##### Source material

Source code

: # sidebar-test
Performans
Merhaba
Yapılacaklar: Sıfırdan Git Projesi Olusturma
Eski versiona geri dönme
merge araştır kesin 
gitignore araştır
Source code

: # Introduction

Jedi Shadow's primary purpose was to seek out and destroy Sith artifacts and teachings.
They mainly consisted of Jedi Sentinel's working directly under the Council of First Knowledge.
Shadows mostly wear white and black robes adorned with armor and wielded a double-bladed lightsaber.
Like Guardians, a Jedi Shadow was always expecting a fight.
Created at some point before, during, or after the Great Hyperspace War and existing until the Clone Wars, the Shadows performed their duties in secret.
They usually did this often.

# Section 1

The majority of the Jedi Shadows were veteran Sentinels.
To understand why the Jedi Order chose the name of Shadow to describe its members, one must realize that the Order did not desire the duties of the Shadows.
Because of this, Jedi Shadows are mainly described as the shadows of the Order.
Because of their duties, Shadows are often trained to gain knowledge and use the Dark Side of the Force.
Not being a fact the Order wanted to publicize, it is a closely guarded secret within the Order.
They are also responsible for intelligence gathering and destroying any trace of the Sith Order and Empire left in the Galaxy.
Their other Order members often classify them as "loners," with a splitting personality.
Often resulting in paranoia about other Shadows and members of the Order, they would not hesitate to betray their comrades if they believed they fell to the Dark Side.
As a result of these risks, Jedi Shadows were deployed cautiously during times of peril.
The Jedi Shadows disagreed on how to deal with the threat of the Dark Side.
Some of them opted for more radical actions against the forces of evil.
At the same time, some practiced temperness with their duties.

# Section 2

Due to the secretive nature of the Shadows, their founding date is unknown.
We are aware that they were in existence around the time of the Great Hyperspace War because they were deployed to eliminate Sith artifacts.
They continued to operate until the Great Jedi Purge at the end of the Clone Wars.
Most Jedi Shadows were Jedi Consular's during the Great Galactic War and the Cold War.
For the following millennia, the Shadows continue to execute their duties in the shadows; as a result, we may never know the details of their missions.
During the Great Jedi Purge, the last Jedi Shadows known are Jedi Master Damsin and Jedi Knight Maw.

##########
##### Source material

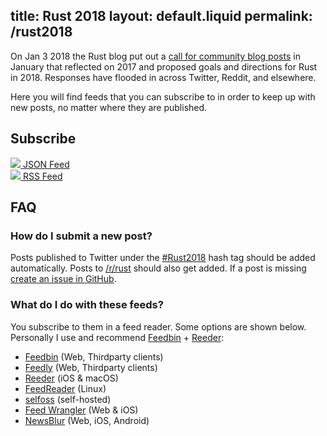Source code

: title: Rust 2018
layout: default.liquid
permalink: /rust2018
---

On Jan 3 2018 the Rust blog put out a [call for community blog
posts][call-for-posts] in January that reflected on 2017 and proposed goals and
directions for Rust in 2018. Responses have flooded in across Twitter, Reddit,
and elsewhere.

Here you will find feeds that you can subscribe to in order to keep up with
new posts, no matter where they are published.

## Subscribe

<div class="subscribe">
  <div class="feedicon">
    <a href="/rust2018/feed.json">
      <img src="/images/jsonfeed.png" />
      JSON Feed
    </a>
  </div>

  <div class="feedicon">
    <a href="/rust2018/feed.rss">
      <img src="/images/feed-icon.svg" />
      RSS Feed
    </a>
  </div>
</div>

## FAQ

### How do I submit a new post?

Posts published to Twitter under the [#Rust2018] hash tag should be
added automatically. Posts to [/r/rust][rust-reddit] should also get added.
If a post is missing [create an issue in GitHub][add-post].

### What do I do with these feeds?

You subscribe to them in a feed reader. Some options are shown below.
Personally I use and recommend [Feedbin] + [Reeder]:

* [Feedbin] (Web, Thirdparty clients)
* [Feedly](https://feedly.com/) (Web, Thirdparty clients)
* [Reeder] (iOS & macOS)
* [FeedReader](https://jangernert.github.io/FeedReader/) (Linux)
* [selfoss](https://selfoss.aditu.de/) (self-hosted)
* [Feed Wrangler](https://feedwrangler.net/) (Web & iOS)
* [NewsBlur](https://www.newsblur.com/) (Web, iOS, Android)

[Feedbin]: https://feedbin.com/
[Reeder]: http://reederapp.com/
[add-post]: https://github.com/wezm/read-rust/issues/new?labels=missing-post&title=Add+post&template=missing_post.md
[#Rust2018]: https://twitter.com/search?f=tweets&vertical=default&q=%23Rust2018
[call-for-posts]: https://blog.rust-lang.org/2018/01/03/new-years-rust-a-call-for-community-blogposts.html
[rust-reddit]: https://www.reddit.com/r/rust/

##########
##### Source material

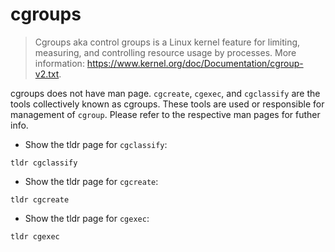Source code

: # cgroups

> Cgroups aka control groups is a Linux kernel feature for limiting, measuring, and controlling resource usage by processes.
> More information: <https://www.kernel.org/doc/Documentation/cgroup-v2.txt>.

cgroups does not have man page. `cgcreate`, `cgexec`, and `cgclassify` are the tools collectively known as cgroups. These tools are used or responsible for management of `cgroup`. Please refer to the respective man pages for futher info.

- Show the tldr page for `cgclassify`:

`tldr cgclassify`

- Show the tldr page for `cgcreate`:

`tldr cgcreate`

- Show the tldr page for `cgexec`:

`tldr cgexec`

##########

Please report every line among the entries that includes "cgexec".

cgroups does not have man page. `cgcreate`, `cgexec`, and `cgclassify` are the tools collectively known as cgroups. These tools are used or responsible for management of `cgroup`. Please refer to the respective man pages for futher info.
- Show the tldr page for `cgexec`:
`tldr cgexec`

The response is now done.